In recent years, influenced by the legalization of Cannabis sativa in some countries and regions, the number of people who smoke or abuse C. sativa has continuously grown, cases of transnational C. sativa trafficking have also been increasing. Therefore, fast and accurate identification and source tracking of C. sativa have become urgent social needs. In this study, we developed a new 19-plex short tandem repeats (STRs) typing system for C. sativa, which includes 15 autosomal STRs (D02-CANN1, C11-CANN1, 4910, B01-CANN1, E07-CANN1, 9269, B05-CANN1, H06-CANN2, 5159, nH09, CS1, ANUCS 305, 3735, and ANUCS 302 and 9043), two X-chromosome STRs (ANUCS 501 and 1528), one sex-determining marker (DM016, on Y-chromosome), and a quality control marker (DM029, on autosome). The whole polymerase chain reaction (PCR) process could finish within 1 h, making the system suitable for fast detection. The PCR products were detected and separated with an Applied Biosystems 3500XL Genetic Analyser. Developmental validation studies indicated that the 19-plex typing system was accurate, reliable and sensitive, which could also deconvolute mixed C. sativa samples. Specifically, the sensitivity study showed that a full genotyping profile was obtainable with as low as 125 pg of C. sativa DNA. The species specificity study demonstrated that this multiplex has no cross-reactivity with common non C. sativa DNA. In the population study, a total of 162 alleles at 15 autosomal STRs and 14 alleles at two X-chromosome STRs were detected among 85 samples. The efficiency parameters, including the total discrimination power (TDP) and the combined power of exclusion (CPE) of the system, were calculated to exceed 0.999 999 999 999 988 and 0.998 455 889 684 078, respectively, further proving that the system could meet the needs of individual identification. To the extent of the known studies, this is the first study that included the C. sativa sex-determining marker. In conclusion, the developed new 19-plex STR typing system can successfully achieve the purposes of species identification, gender determination, and individual identification, which could be a powerful tool in tracing trade routes of particular drug syndicates or dealers or in linking certain C. sativa to a crime scene.

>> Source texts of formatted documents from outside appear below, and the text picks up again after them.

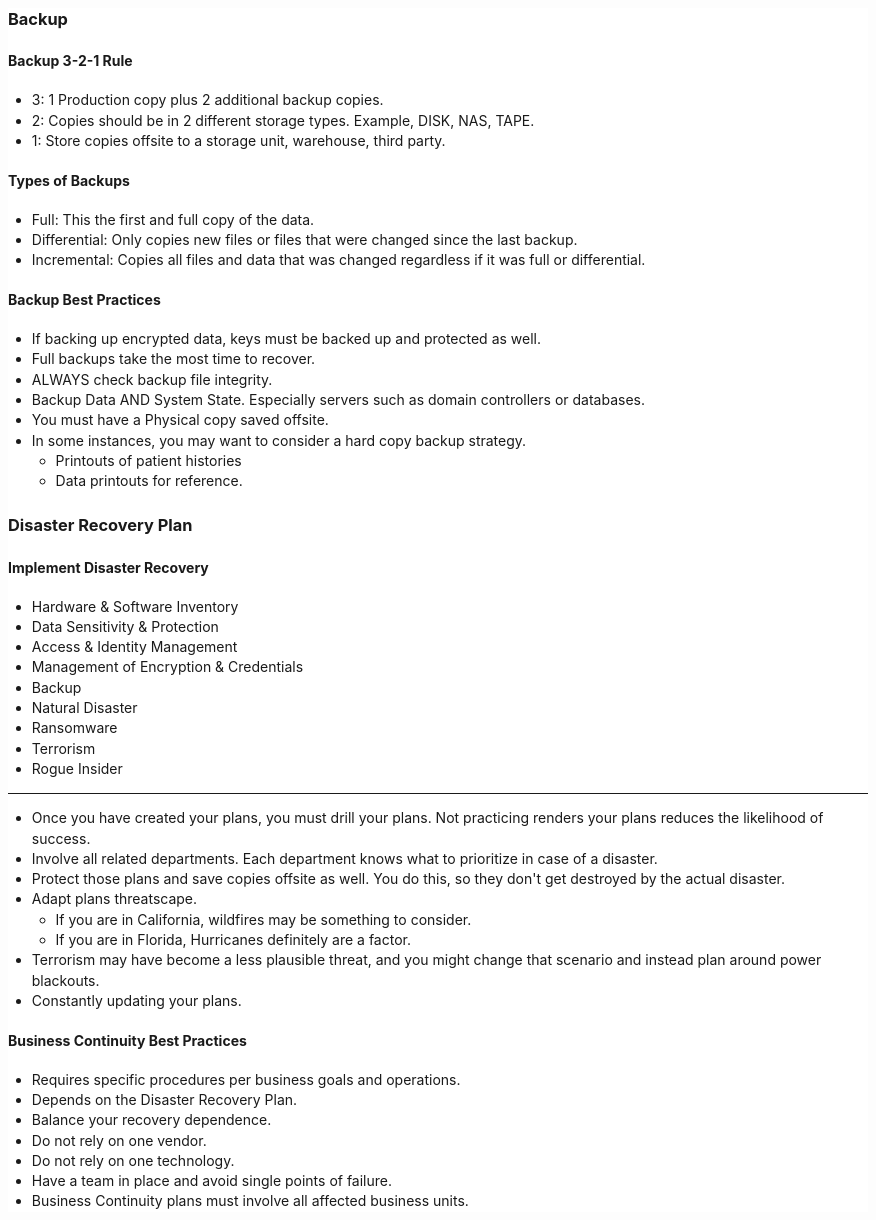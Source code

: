 ### Backup

#### Backup 3-2-1 Rule
- 3: 1 Production copy plus 2 additional backup copies.
- 2: Copies should be in 2 different storage types. Example, DISK, NAS, TAPE.
- 1: Store copies offsite to a storage unit, warehouse, third party.

#### Types of Backups
- Full: This the first and full copy of the data.
- Differential: Only copies new files or files that were changed since the last backup.
- Incremental: Copies all files and data that was changed regardless if it was full or differential.

#### Backup Best Practices
- If backing up encrypted data, keys must be backed up and protected as well.
- Full backups take the most time to recover.
- ALWAYS check backup file integrity.
- Backup Data AND System State. Especially servers such as domain controllers or databases.
- You must have a Physical copy saved offsite.
- In some instances, you may want to consider a hard copy backup strategy.
    - Printouts of patient histories
    - Data printouts for reference.

### Disaster Recovery Plan
#### Implement Disaster Recovery
- Hardware & Software Inventory
- Data Sensitivity & Protection
- Access & Identity Management
- Management of Encryption & Credentials
- Backup
- Natural Disaster
- Ransomware
- Terrorism
- Rogue Insider
--------------------
- Once you have created your plans, you must drill your plans. Not practicing renders your plans reduces the likelihood of success.
- Involve all related departments. Each department knows what to prioritize in case of a disaster.
- Protect those plans and save copies offsite as well. You do this, so they don't get destroyed by the actual disaster.
- Adapt plans threatscape.
    - If you are in California, wildfires may be something to consider.
    - If you are in Florida, Hurricanes definitely are a factor.
- Terrorism may have become a less plausible threat, and you might change that scenario and instead plan around power blackouts.
- Constantly updating your plans.

#### Business Continuity Best Practices

- Requires specific procedures per business goals and operations.
- Depends on the Disaster Recovery Plan.
- Balance your recovery dependence.
- Do not rely on one vendor.
- Do not rely on one technology.
- Have a team in place and avoid single points of failure.
- Business Continuity plans must involve all affected business units.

Keywords: Cannabis sativa; capillary electrophoresis (CE); developmental validation; multiplex system; polymerase chain reaction (PCR); short tandem repeats (STRs).

FIGURE 1

Electropherogram of positive control DNA with the Cannabis sativa 19-plex typing system.

FIGURE 2

Electropherogram of the allelic ladder designed for the Cannabis sativa 19-plex typing system.

FIGURE 3

Sizing precision testing across 24 injections of the allelic ladder of the Cannabis sativa 19-plex typing system performed on the ABI 3500xl Genetic Analyser.

FIGURE 4

Sizing accuracy study of the Cannabis sativa 19-plex typing system performed on the ABI 3500xl Genetic Analyser. These data represent a total of 2,705 alleles from 100 samples.

FIGURE 5

Sensitivity testing of template DNA ranging from 15.625 pg to 2 ng. The average percentage of loci detected was against the DNA input quantity. The left Y-axis represents the average percentage of loci detected, and the right Y-axis represents the average peak height. Error bars show the SDs between three replicates.